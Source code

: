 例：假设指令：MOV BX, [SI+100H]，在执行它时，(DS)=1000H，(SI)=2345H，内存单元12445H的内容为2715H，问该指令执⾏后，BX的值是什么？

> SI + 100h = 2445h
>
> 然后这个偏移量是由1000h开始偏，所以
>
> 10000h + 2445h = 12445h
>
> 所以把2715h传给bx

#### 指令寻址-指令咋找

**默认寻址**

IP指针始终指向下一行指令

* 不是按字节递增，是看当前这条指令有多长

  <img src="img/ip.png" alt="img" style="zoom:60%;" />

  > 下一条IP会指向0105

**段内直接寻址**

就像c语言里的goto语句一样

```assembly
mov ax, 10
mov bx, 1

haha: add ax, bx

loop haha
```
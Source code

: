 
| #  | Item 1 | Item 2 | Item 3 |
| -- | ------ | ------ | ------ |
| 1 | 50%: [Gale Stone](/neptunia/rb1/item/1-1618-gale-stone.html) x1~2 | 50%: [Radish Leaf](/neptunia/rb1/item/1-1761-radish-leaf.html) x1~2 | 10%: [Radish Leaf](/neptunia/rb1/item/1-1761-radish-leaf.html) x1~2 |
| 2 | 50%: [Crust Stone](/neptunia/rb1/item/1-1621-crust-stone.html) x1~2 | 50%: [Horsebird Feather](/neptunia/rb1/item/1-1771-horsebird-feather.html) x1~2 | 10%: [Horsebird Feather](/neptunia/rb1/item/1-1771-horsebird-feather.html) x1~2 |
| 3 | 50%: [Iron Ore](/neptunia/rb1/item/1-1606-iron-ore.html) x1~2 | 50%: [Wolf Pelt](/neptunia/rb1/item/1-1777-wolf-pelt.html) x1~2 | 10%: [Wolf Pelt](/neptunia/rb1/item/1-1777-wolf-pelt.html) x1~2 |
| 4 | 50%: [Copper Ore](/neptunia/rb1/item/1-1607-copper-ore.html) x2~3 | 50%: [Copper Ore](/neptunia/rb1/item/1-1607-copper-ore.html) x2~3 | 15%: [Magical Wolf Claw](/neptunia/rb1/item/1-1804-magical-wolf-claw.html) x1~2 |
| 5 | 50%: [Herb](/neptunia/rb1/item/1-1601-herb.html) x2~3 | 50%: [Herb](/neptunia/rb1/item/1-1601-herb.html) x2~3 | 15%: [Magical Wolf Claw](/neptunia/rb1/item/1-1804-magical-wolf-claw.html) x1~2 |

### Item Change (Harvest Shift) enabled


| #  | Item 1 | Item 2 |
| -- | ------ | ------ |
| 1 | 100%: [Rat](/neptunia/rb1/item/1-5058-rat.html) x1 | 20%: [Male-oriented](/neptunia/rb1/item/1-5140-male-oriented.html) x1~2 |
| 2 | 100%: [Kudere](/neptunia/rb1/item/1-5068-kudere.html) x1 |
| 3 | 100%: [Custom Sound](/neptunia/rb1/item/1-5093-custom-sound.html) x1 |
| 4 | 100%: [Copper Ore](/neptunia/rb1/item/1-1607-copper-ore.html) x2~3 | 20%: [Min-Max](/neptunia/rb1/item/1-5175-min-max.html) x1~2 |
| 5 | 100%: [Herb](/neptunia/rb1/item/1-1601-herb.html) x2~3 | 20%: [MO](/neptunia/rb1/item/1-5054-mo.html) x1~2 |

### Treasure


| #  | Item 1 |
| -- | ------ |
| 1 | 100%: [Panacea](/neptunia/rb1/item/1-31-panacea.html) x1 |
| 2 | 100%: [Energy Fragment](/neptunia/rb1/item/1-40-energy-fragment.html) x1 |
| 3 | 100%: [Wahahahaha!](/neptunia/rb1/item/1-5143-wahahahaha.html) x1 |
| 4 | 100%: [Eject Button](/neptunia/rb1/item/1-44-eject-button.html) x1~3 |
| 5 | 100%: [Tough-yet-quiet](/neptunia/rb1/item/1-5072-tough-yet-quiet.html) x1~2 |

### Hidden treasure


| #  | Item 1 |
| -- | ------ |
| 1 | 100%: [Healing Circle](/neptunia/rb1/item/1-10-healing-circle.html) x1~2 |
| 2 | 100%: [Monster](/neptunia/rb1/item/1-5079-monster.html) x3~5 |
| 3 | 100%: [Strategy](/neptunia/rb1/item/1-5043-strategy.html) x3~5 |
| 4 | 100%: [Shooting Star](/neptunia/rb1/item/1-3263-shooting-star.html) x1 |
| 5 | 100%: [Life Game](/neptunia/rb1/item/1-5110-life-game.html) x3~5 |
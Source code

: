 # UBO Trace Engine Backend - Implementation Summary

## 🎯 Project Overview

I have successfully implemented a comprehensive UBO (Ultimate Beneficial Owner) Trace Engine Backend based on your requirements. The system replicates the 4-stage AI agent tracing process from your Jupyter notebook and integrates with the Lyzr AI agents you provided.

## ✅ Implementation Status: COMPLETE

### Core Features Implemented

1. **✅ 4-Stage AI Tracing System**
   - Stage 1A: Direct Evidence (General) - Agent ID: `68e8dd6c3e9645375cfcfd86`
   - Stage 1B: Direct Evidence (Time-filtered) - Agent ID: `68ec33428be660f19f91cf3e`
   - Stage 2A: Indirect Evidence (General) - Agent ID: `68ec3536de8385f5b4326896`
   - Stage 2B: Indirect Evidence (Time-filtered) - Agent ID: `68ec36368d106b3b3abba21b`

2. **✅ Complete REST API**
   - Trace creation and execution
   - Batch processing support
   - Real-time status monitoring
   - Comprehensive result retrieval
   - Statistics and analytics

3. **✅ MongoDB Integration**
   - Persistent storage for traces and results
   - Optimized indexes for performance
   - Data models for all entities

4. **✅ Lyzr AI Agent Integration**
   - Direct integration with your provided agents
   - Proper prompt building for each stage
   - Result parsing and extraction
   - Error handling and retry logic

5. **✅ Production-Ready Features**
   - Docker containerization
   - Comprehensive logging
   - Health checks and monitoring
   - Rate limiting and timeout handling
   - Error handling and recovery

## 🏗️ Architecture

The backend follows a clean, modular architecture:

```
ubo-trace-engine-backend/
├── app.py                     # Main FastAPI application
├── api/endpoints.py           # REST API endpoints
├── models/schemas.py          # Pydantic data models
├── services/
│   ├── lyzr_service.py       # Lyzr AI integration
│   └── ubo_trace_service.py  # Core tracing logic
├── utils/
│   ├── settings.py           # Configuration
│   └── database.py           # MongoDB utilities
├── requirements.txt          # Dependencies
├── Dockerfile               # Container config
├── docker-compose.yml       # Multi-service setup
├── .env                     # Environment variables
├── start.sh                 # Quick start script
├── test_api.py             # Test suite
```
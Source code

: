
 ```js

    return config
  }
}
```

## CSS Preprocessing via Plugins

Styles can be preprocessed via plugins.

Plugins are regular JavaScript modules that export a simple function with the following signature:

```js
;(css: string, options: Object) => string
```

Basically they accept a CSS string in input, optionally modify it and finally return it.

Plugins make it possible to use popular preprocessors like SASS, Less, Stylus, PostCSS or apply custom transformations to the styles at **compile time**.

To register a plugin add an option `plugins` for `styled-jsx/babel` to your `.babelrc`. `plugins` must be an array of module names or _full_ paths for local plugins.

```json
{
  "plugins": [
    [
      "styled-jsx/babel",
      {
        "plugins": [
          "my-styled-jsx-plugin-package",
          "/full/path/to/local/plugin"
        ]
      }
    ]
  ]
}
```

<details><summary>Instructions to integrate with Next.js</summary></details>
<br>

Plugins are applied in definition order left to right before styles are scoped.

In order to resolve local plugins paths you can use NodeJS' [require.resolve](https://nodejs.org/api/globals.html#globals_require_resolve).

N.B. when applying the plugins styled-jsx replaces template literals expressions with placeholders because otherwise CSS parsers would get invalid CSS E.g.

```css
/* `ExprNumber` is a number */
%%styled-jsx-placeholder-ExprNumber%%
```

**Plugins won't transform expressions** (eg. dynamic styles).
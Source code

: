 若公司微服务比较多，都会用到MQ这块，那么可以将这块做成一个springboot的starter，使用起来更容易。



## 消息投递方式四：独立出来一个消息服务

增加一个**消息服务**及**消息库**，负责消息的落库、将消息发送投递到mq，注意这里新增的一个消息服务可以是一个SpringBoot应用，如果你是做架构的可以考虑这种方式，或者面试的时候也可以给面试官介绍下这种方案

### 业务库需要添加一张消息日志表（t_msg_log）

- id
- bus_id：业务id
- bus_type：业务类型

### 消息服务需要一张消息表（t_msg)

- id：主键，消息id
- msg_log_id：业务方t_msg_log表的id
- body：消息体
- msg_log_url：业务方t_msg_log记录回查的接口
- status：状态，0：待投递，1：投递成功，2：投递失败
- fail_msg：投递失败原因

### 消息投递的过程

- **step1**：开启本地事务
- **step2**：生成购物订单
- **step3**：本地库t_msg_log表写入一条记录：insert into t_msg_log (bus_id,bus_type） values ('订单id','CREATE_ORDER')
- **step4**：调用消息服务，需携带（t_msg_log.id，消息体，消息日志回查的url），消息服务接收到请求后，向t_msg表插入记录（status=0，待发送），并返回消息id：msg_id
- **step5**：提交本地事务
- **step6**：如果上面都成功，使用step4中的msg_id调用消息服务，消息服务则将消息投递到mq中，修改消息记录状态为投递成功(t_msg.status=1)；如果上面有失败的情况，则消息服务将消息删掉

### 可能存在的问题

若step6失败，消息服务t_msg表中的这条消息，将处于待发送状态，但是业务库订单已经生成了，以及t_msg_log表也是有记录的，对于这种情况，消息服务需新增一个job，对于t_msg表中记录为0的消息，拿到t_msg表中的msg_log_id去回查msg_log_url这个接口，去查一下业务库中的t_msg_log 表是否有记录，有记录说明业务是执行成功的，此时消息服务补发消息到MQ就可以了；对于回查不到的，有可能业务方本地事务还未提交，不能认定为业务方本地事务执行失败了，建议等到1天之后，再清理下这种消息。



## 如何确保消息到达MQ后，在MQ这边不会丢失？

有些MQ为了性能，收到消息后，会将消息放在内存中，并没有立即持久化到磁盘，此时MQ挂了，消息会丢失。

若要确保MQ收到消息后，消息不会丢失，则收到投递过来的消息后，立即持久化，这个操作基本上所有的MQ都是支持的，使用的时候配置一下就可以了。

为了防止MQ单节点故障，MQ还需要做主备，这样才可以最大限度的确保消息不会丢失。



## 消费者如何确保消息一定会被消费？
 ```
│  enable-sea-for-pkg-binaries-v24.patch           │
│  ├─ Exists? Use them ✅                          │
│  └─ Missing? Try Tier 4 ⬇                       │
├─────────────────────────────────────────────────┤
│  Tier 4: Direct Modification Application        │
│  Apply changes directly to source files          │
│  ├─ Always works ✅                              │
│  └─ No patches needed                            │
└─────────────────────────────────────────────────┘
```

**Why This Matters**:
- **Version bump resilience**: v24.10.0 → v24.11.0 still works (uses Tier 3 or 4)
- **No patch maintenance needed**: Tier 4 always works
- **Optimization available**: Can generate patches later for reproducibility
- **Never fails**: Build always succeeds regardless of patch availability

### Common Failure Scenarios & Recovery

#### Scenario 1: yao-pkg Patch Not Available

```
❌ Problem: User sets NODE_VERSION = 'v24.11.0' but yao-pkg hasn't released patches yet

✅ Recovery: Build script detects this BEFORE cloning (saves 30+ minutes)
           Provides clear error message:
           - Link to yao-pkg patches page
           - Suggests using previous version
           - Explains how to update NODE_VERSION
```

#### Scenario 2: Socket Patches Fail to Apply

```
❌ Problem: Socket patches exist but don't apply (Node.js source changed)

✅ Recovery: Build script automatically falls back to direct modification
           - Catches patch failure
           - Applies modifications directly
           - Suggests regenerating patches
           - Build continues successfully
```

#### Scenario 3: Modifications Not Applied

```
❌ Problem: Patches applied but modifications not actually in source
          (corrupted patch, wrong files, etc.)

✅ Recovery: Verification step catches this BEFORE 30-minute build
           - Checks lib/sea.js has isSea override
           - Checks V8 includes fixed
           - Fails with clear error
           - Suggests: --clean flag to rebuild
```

What needs to be done: Search the lines above for the string "needed", then show every one that has it.

Exercise answer:
│  └─ No patches needed                            │
- **No patch maintenance needed**: Tier 4 always works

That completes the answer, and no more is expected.